The study is, in fact, not as ridiculous as it sounds. According to a description of the study on the NSF’s website, it aims to discover how “human-made marine stresses [are] affecting the marine life we need.” Specifically, College of Charleston biology professors Louis Burnett and Karen Burnett
want to understand how crustaceans, and other marine organisms, respond to bacterial exposures because these animals live in a veritable soup of bacteria: every teaspoon of seawater contains more than one million bacteria. So if, for example, the resistance of crustaceans to bacterial infections were to be compromised by human-made stressors, the vulnerability of these organisms to illness and death would likely increase.
Those “human-made stressors” include oxygen-deprived “dead zones” and pollution in the oceans.
The problem, of course, is that shrimp, crabs, and other sea creatures have no way of telling scientists how they feel. Thus, the Burnetts came up with what the website calls “an ingenious set of experiments that help them deduce this information.”
Here’s how the Burnetts’ experiments work: First, a crustacean is infected, by injection, with the same types of disease-causing bacteria that are commonly encountered in the wild. Next, the animal is placed on a specially built, mini underwater treadmill. Then, the organism’s vital signs, such as its heart rate and blood pressure, are measured (as a proxy for fitness) while it walks on the treadmill — similar to the way that a person’s vital signs are measured while he or she walks on a treadmill during a stress test. Finally, the treadmill performances of infected crustaceans are compared to those of their uninfected counterparts.

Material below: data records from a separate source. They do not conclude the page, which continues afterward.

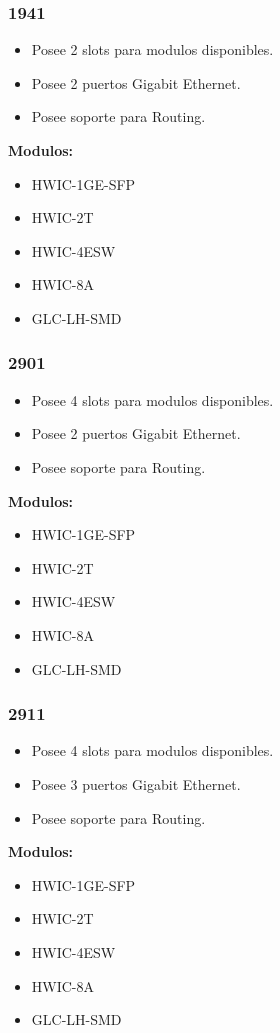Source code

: \documentclass{article}
\begin{document}
\subsubsection{1941}
\begin{itemize}
    \item Posee 2 slots para modulos disponibles.
    \item Posee 2 puertos Gigabit Ethernet.
    \item Posee soporte para Routing.
\end{itemize}
\textbf{Modulos:}
\begin{itemize}
    \item HWIC-1GE-SFP
    \item HWIC-2T
    \item HWIC-4ESW
    \item HWIC-8A
    \item GLC-LH-SMD
\end{itemize}

\subsubsection{2901}
\begin{itemize}
    \item Posee 4 slots para modulos disponibles.
    \item Posee 2 puertos Gigabit Ethernet.
    \item Posee soporte para Routing.
\end{itemize}
\textbf{Modulos:}
\begin{itemize}
    \item HWIC-1GE-SFP
    \item HWIC-2T
    \item HWIC-4ESW
    \item HWIC-8A
    \item GLC-LH-SMD
\end{itemize}

\subsubsection{2911}
\begin{itemize}
    \item Posee 4 slots para modulos disponibles.
    \item Posee 3 puertos Gigabit Ethernet.
    \item Posee soporte para Routing.
\end{itemize}
\textbf{Modulos:}
\begin{itemize}
    \item HWIC-1GE-SFP
    \item HWIC-2T
    \item HWIC-4ESW
    \item HWIC-8A
    \item GLC-LH-SMD
\end{itemize}
\end{document}
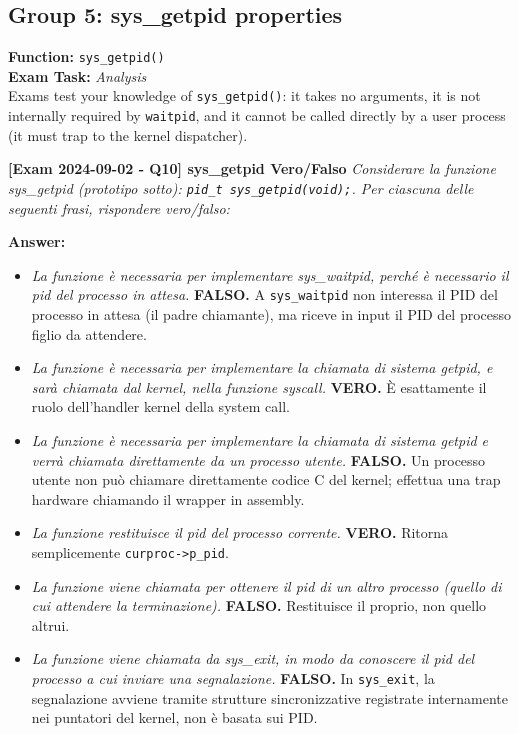 \newpage
\subsection*{Group 5: sys\_getpid properties}

\begin{tcolorbox}[colback=red!5!white, colframe=red!75!black, title=\textbf{! EXAM FOCUS: IMPLEMENTATION REQUIRED}]
\textbf{Function:} \texttt{sys\_getpid()} \\
\textbf{Exam Task:} \textit{Analysis} \\
Exams test your knowledge of \texttt{sys\_getpid()}: it takes no arguments, it is not internally required by \texttt{waitpid}, and it cannot be called directly by a user process (it must trap to the kernel dispatcher).
\end{tcolorbox}


\textbf{[Exam 2024-09-02 - Q10] sys\_getpid Vero/Falso}
\textit{Considerare la funzione sys\_getpid (prototipo sotto): \texttt{pid\_t sys\_getpid(void);}. Per ciascuna delle seguenti frasi, rispondere vero/falso:}

\textbf{Answer:}
\begin{itemize}
    \item \textit{La funzione è necessaria per implementare sys\_waitpid, perché è necessario il pid del processo in attesa.} \textbf{FALSO.} A \texttt{sys\_waitpid} non interessa il PID del processo in attesa (il padre chiamante), ma riceve in input il PID del processo figlio da attendere.
    \item \textit{La funzione è necessaria per implementare la chiamata di sistema getpid, e sarà chiamata dal kernel, nella funzione syscall.} \textbf{VERO.} È esattamente il ruolo dell'handler kernel della system call.
    \item \textit{La funzione è necessaria per implementare la chiamata di sistema getpid e verrà chiamata direttamente da un processo utente.} \textbf{FALSO.} Un processo utente non può chiamare direttamente codice C del kernel; effettua una trap hardware chiamando il wrapper in assembly.
    \item \textit{La funzione restituisce il pid del processo corrente.} \textbf{VERO.} Ritorna semplicemente \texttt{curproc->p\_pid}.
    \item \textit{La funzione viene chiamata per ottenere il pid di un altro processo (quello di cui attendere la terminazione).} \textbf{FALSO.} Restituisce il proprio, non quello altrui.
    \item \textit{La funzione viene chiamata da sys\_exit, in modo da conoscere il pid del processo a cui inviare una segnalazione.} \textbf{FALSO.} In \texttt{sys\_exit}, la segnalazione avviene tramite strutture sincronizzative registrate internamente nei puntatori del kernel, non è basata sui PID.
\end{itemize}


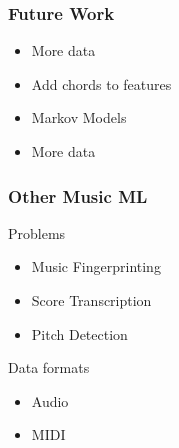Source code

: \documentclass{beamer}
\begin{document}
\begin{frame}
\frametitle{Future Work}
\begin{itemize}
\item More data
\item Add chords to features
\item Markov Models
\item More data
\end{itemize}
\end{frame}


\begin{frame}
  \frametitle{Other Music ML}
  Problems
  \begin{itemize}
  \item Music Fingerprinting
  \item Score Transcription
  \item Pitch Detection
  \end{itemize}
  Data formats
  \begin{itemize}
  \item Audio
  \item MIDI
  \end{itemize}
\end{frame}
\end{document}
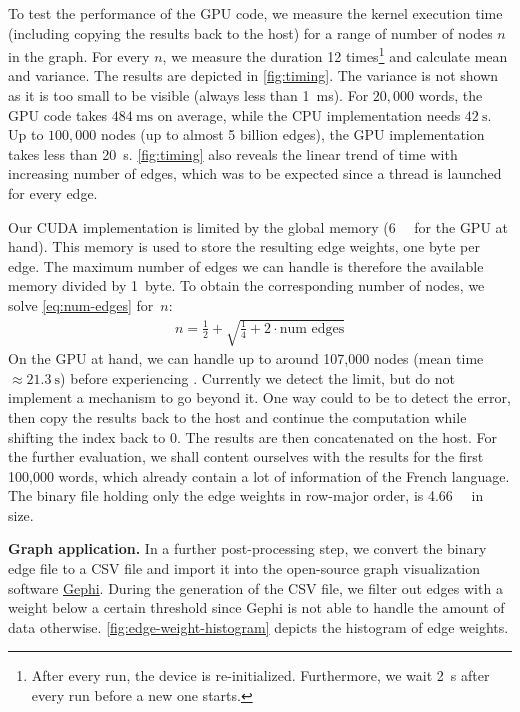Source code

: \vspace{-1.5em}

To test the performance of the GPU code, we measure the kernel execution time (including copying the results back to the host) for a range of number of nodes $n$ in the graph. For every $n$, we measure the duration 12 times\footnote{After every run, the device is re-initialized. Furthermore, we wait \qty{2}{\s} after every run before a new one starts.} and calculate mean and variance. The results are depicted in \autoref{fig:timing}. The variance is not shown as it is too small to be visible (always less than \qty{1}{\ms}). For $20,000$ words, the GPU code takes $\qty{484}{\ms}$ on average, while the CPU implementation needs $\qty{42}{\s}$. Up to $100,000$ nodes (\ie up to almost 5 billion edges), the GPU implementation takes less than \qty{20}{\s}. \autoref{fig:timing} also reveals the linear trend of time with increasing number of edges, which was to be expected since a thread is launched for every edge.

Our CUDA implementation is limited by the global memory (\qty{6}{\giga\byte} for the GPU at hand). This memory is used to store the resulting edge weights, \ie one byte per edge. The maximum number of edges we can handle is therefore the available memory divided by 1~byte. To obtain the corresponding number of nodes, we solve \eqref{eq:num-edges} for~$n$:
\begin{align}
    n = \frac{1}{2} + \sqrt{\frac{1}{4} + 2 \cdot \text{num edges}}
\end{align}
On the GPU at hand, we can handle up to around 107,000 nodes (mean time $\approx \qty{21.3}{\s}$) before experiencing . Currently we detect the limit, but do not implement a mechanism to go beyond it. One way could to be to detect the error, then copy the results back to the host and continue the computation while shifting the index back to $0$. The results are then concatenated on the host. For the further evaluation, we shall content ourselves with the results for the first 100,000 words, which already contain a lot of information of the French language. The binary file holding only the edge weights in row-major order, is \qty{4.66}{\giga\byte} in size.

\textbf{Graph application.} In a further post-processing step, we convert the binary edge file to a CSV file and import it into the open-source graph visualization software \href{https://gephi.org/}{Gephi}. During the generation of the CSV file, we filter out edges with a weight below a certain threshold since Gephi is not able to handle the amount of data otherwise. \autoref{fig:edge-weight-histogram} depicts the histogram of edge weights.

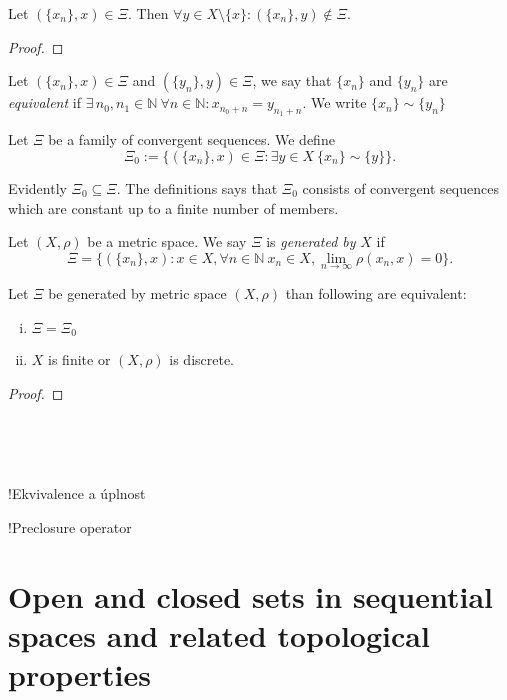 \begin{theorem} \label{th:onelim}
Let $(\{x_n\},x)\in\Xi$. Then $\forall y\in X\setminus\{x\}: (\{x_n\},y)\notin\Xi$.
\end{theorem} 

\begin{proof} 
\tbd
\end{proof}

\begin{define}\label{def:ekv}
Let $(\{x_n\},x)\in\Xi$ and $(\{y_n\},y)\in\Xi$, we say that $\{x_n\}$ and $\{y_n\}$ are {\sl equivalent} if $\exists\, n_0, n_1 \in \mathbb{N}\ \forall n \in \mathbb{N}: x_{n_0+n}=y_{n_1+n}$. We write $\{x_n\} \sim \{y_n\}$
\end{define}

\begin{define}\label{def:xi0}
Let $\Xi$ be a family of convergent sequences. We define
\[
	\Xi_0:=\{(\{x_n\},x)\in\Xi : \exists y\in X\ \{x_n\} \sim \{y\}\}.
\]
\end{define}
Evidently $\Xi_0\subseteq \Xi$. The definitions says that $\Xi_0$ consists of convergent sequences which are constant up to a finite number of members. 

\begin{define}\label{def:gen}
Let $(X,\rho)$ be a metric space. We say $\Xi$ is {\sl generated by} $X$ if 
\[
	\Xi=\{(\{x_n\},x): x\in X, \forall n\in \mathbb{N}\ x_n\in X, \lim_{n \to \infty} \rho(x_n,x)=0\}.
\]
\end{define}

\begin{theorem} \label{th:xieqxi0}
Let $\Xi$ be generated by metric space $(X,\rho)$ than following are equivalent:
\begin{enumerate}[(i)]
	\item $\Xi=\Xi_0$
	\item $X$ is finite or $(X,\rho)$ is discrete.
\end{enumerate}
\end{theorem} 

\begin{proof} 
\tbd
\end{proof}



\

\

!Ekvivalence a úplnost

!Preclosure operator


\section{Open and closed sets in sequential spaces and related topological properties}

Not surprisingly, the Burnetts found that sick crustaceans “do not perform on the treadmill as well as their uninfected counterparts.” They also discovered that the animals’ immune responses reduce their ability to absorb oxygen and that as a result, they are less able to fight off infection in low-oxygen environments.
The Burnetts are continuing their research and hope to
lay the foundation for the development of an early warning system that could be used to help flag conditions that may harm economically and ecologically important crustaceans. Such a system could, for example, be used to determine when pollution levels from a sewage pipe would rise high enough to jeopardize the health or marketability of nearby organisms, such as oysters.

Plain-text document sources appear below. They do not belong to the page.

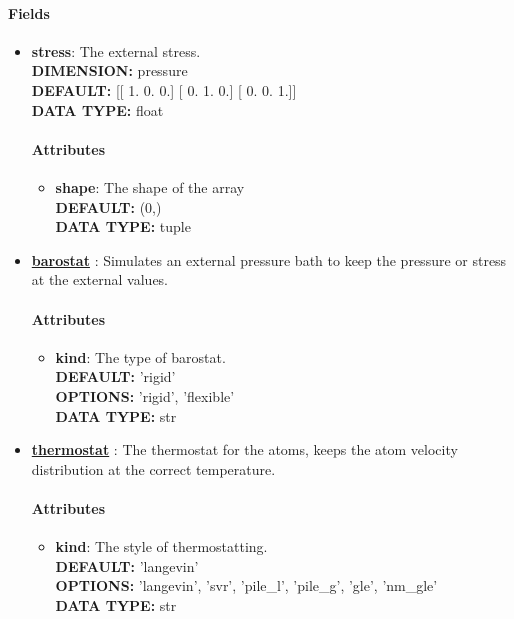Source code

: \paragraph{Fields}
 \begin{itemize}
\item {\bf stress}:
 The external stress.
{\\ \bf DIMENSION: }pressure
{\\ \bf DEFAULT: }
      [[ 1.  0.  0.]
       [ 0.  1.  0.]
       [ 0.  0.  1.]]
{\\ \bf DATA TYPE: }float
\paragraph{Attributes}
 \begin{itemize}
\item {\bf shape}:
 The shape of the array
{\\ \bf DEFAULT: }(0,)
{\\ \bf DATA TYPE: }tuple
\end{itemize}
 
\item {\bf \hyperref[BAROSTAT]{barostat} }:
 Simulates an external pressure bath to keep the pressure or stress at the external values.
\paragraph{Attributes}
 \begin{itemize}
\item {\bf kind}:
 The type of barostat.
{\\ \bf DEFAULT: }'rigid'
{\\ \bf OPTIONS: }'rigid', 'flexible'
{\\ \bf DATA TYPE: }str
\end{itemize}
 
\item {\bf \hyperref[THERMOSTATS]{thermostat} }:
 The thermostat for the atoms, keeps the atom velocity distribution at the correct temperature.
\paragraph{Attributes}
 \begin{itemize}
\item {\bf kind}:
 The style of thermostatting.
{\\ \bf DEFAULT: }'langevin'
{\\ \bf OPTIONS: }'langevin', 'svr', 'pile\_l', 'pile\_g', 'gle', 'nm\_gle'
{\\ \bf DATA TYPE: }str
\end{itemize}
 

\end{itemize}
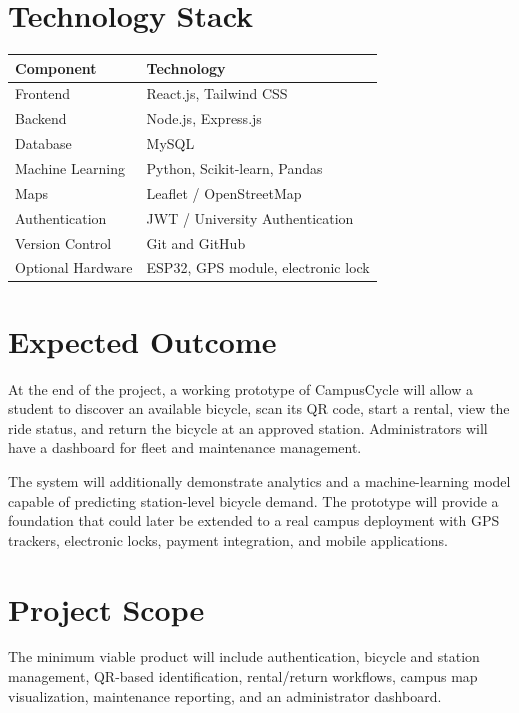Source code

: \documentclass[12pt,a4paper]{article}
\begin{document}
\section{Technology Stack}

\begin{center}
\begin{tabular}{ll}
\textbf{Component} & \textbf{Technology} \\
\hline
Frontend & React.js, Tailwind CSS \\
Backend & Node.js, Express.js \\
Database & MySQL \\
Machine Learning & Python, Scikit-learn, Pandas \\
Maps & Leaflet / OpenStreetMap \\
Authentication & JWT / University Authentication \\
Version Control & Git and GitHub \\
Optional Hardware & ESP32, GPS module, electronic lock \\
\end{tabular}
\end{center}

\section{Expected Outcome}

At the end of the project, a working prototype of CampusCycle will allow a student to discover an available bicycle, scan its QR code, start a rental, view the ride status, and return the bicycle at an approved station. Administrators will have a dashboard for fleet and maintenance management.

The system will additionally demonstrate analytics and a machine-learning model capable of predicting station-level bicycle demand. The prototype will provide a foundation that could later be extended to a real campus deployment with GPS trackers, electronic locks, payment integration, and mobile applications.

\section{Project Scope}

The minimum viable product will include authentication, bicycle and station management, QR-based identification, rental/return workflows, campus map visualization, maintenance reporting, and an administrator dashboard.
\end{document}
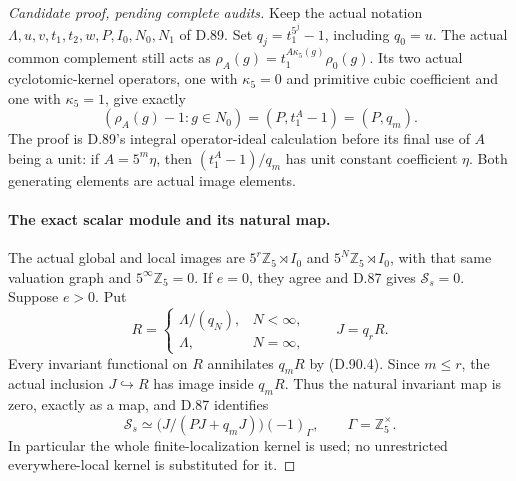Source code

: \begin{proof}[Candidate proof, pending complete audits]
Keep the actual notation \(\Lambda,u,v,t_1,t_2,w,P,I_0,N_0,N_1\)
of D.89. Set \(q_j=t_1^{5^j}-1\), including \(q_0=u\).
The actual common complement still acts as
\(\rho_A(g)=t_1^{A\kappa_5(g)}\rho_0(g)\).
Its two actual cyclotomic-kernel operators, one with
\(\kappa_5=0\) and primitive cubic coefficient and one
with \(\kappa_5=1\), give exactly
\[
       (\rho_A(g)-1:g\in N_0)=(P,t_1^A-1)=(P,q_m).
                                                               \tag{D.90.4}
\]
The proof is D.89's integral operator-ideal calculation before
its final use of \(A\) being a unit: if \(A=5^m\eta\),
then \((t_1^A-1)/q_m\) has unit constant coefficient
\(\eta\). Both generating elements are actual image elements.

\paragraph{The exact scalar module and its natural map.}
The actual global and local images are
\(5^r\mathbb Z_5\rtimes I_0\) and
\(5^N\mathbb Z_5\rtimes I_0\), with that same valuation
graph and \(5^\infty\mathbb Z_5=0\). If \(e=0\), they
agree and D.87 gives \(\mathcal S_s=0\).
Suppose \(e>0\). Put
\[
 R=\begin{cases}\Lambda/(q_N),&N<\infty,\\
                 \Lambda,&N=\infty,\end{cases}
                  \qquad J=q_rR.
\]
Every invariant functional on \(R\) annihilates \(q_mR\)
by (D.90.4). Since \(m\le r\), the actual inclusion
\(J\hookrightarrow R\) has image inside \(q_mR\).
Thus the natural invariant map is zero, exactly as a map,
and D.87 identifies
\[
 \mathcal S_s\simeq
              \bigl(J/(PJ+q_mJ)\bigr)(-1)_\Gamma,
                  \qquad \Gamma=\mathbb Z_5^\times.    \tag{D.90.5}
\]
In particular the whole finite-localization kernel is used;
no unrestricted everywhere-local kernel is substituted for it.


\end{proof}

In short, while the notion of shrimp on a treadmill seems ridiculous, what the researchers discover from these crustacean stress tests could prove valuable. A similar case could probably be made for many of the NSF projects Coburn considered wasteful. For instance, as ABC News noted at the time Coburn’s report was issued, “One agency project helped lead to the creation of Google, while another led to the invention of bar codes.” Coburn conceded as much in the introduction to his report, saying, “The good news for taxpayers is that there is no question NSF has contributed significantly to scientific discovery.”

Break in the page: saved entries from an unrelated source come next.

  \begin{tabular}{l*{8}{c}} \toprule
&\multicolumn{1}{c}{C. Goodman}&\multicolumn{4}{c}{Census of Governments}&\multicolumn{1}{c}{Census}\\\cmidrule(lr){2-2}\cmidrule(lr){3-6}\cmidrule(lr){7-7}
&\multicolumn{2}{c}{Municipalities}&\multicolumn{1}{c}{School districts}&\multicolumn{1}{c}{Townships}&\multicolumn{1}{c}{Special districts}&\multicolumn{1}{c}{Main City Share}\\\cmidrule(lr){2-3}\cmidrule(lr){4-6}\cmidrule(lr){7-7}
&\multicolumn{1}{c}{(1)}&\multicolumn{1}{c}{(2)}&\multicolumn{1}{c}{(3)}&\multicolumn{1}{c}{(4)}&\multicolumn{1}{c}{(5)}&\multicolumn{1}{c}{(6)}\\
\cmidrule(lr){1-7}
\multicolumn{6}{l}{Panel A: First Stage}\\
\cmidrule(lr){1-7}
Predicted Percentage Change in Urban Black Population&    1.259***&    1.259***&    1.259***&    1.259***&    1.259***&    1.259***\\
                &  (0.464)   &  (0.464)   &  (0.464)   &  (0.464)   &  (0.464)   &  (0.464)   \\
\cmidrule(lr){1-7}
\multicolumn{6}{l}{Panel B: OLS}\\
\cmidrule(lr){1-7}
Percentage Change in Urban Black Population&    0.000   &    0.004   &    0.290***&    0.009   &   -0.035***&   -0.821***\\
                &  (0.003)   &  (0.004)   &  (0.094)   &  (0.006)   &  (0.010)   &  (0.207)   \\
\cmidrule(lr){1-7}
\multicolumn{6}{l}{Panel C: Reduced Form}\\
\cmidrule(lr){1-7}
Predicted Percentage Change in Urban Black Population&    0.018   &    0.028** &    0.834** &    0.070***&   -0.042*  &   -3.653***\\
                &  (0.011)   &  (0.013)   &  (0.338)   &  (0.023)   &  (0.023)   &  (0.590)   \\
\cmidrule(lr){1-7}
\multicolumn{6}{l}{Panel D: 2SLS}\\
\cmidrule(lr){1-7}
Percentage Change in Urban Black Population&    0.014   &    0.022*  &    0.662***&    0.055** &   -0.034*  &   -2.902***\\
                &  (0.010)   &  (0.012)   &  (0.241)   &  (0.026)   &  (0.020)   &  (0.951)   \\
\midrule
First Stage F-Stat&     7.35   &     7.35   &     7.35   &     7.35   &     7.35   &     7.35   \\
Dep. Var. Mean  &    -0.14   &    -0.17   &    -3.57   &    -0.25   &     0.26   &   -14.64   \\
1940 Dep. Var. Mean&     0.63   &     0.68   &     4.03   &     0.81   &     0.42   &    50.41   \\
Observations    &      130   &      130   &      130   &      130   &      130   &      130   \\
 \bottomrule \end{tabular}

The real question, however, is not whether the NSF does some good or even whether the particular areas of “waste, fraud and abuse” that Coburn identified ought to be addressed. It is whether taxpayers ought to be funding scientific research in the first place. The answer to that can only be found in the document that established the federal government and the boundaries of its authority: the U.S. Constitution. Even a cursory reading of that yellowed parchment will show that Uncle Sam has no business whatsoever funding scientific research. Thus, regardless of the real or alleged benefits of NSF grants, they should be terminated immediately — not, as Coburn would have it, merely subjected to “active oversight and meaningful reform” — and the NSF put out to pasture. Let state governments or, better still, private institutions pay for research. It simply is not within Washington’s purview.
Besides, even if funding research were a valid use of federal tax dollars, the Treasury is broke and cannot afford to be spending money on nonessentials. Like shrimp, taxpayers now find themselves stuck on a treadmill of ever-increasing spending, taxes, and debt. Ending federal research grants would provide their weary wallets some much-needed relief.